En su día fue denominado ‘la Suiza de Oriente Próximo’. La guerra civil (1975-1990) y el monstruo institucional desarrollado desde entonces han convertido sin embargo al Líbano en un Estado fallido. Peor aún, en un modelo pseudodemocrático que a corto plazo puede marcar el paso a Irak, y a medio plazo a otros países árabes.
El Líbano está formado por tres grandes comunidades religiosas, que se reparten aproximadamente un tercio de la población en cada caso: la chií, la suní -ambas musulmanas- y la cristiana. La drusa, en cuarto lugar, representa apenas el 6 por ciento de la población. Cada comunidad cuenta con sus partidos políticos propios, y estos desde la guerra mantienen en pie brazos armados. El más poderoso, con diferencia, es el chií de Hizbolá -apoyado por Irán- que ayer protagonizó los choques sangrientos en Beirut.
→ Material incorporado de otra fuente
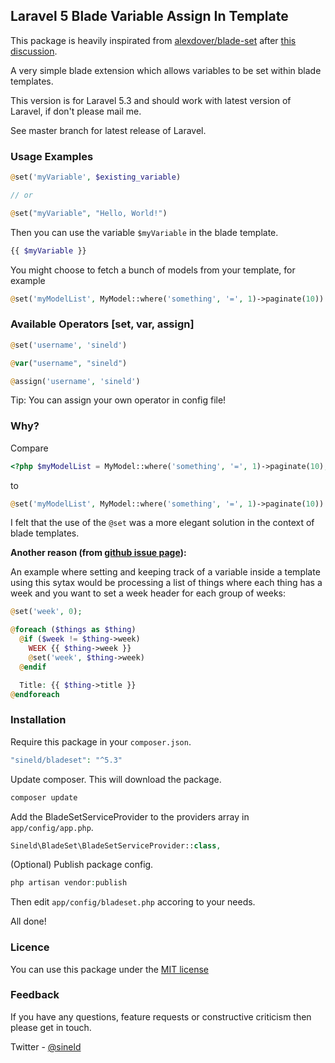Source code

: ## Laravel 5 Blade Variable Assign In Template

This package is heavily inspirated from [alexdover/blade-set](https://github.com/alexdover/blade-set) after [this discussion](https://github.com/laravel/framework/issues/4778).

A very simple blade extension which allows variables to be set within blade templates.

This version is for Laravel 5.3 and should work with latest version of Laravel, if don't please mail me.

See master branch for latest release of Laravel.

### Usage Examples

```php
@set('myVariable', $existing_variable)

// or

@set("myVariable", "Hello, World!")
```

Then you can use the variable `$myVariable` in the blade template.

```php
{{ $myVariable }}
```

You might choose to fetch a bunch of models from your template, for example

```php
@set('myModelList', MyModel::where('something', '=', 1)->paginate(10))
```

### Available Operators [set, var, assign]

```php
@set('username', 'sineld')

@var("username", "sineld")

@assign('username', 'sineld')
```

Tip: You can assign your own operator in config file!

### Why?

Compare

```php
<?php $myModelList = MyModel::where('something', '=', 1)->paginate(10); ?>
```

to

```php
@set('myModelList', MyModel::where('something', '=', 1)->paginate(10))
```

I felt that the use of the `@set` was a more elegant solution in the context of blade templates.

**Another reason (from [github issue page](https://github.com/laravel/framework/issues/4778#issuecomment-126774099)):**

An example where setting and keeping track of a variable inside a template using this sytax would be processing a list of things where each thing has a week and you want to set a week header for each group of weeks:

```php
@set('week', 0);

@foreach ($things as $thing)
  @if ($week != $thing->week)
    WEEK {{ $thing->week }}
    @set('week', $thing->week)
  @endif

  Title: {{ $thing->title }}
@endforeach
```

### Installation

Require this package in your `composer.json`.

```php
"sineld/bladeset": "^5.3"
```

Update composer. This will download the package.

```php
composer update
```

Add the BladeSetServiceProvider to the providers array in `app/config/app.php`.

```php
Sineld\BladeSet\BladeSetServiceProvider::class,
```

(Optional) Publish package config.

```php
php artisan vendor:publish
```

Then edit `app/config/bladeset.php` accoring to your needs.


All done!

### Licence
 
You can use this package under the [MIT license](http://opensource.org/licenses/MIT)

### Feedback

If you have any questions, feature requests or constructive criticism then please get in touch.

Twitter - [@sineld](http://twitter.com/sineld)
Religión y política, difíciles de separar en el islam, explican el sectarismo religioso de las instituciones políticas en el Líbano. Los sucesivos y efímeros gobiernos de coalición se forman atendiendo a las cuotas de la división religiosa. Los funcionarios se distribuyen con los mismos criterios. Las ayudas sociales del Estado no van en su mayor parte directamente al ciudadano sino a los partidos y milicias religiosas. Los ministros son para estos como ‘cajeros automáticos’, encargados de canalizar el dinero. El sistema no solo es antidemocrático sino además ineficaz y -como demuestran los sucesivos choques armados- de gatillo fácil.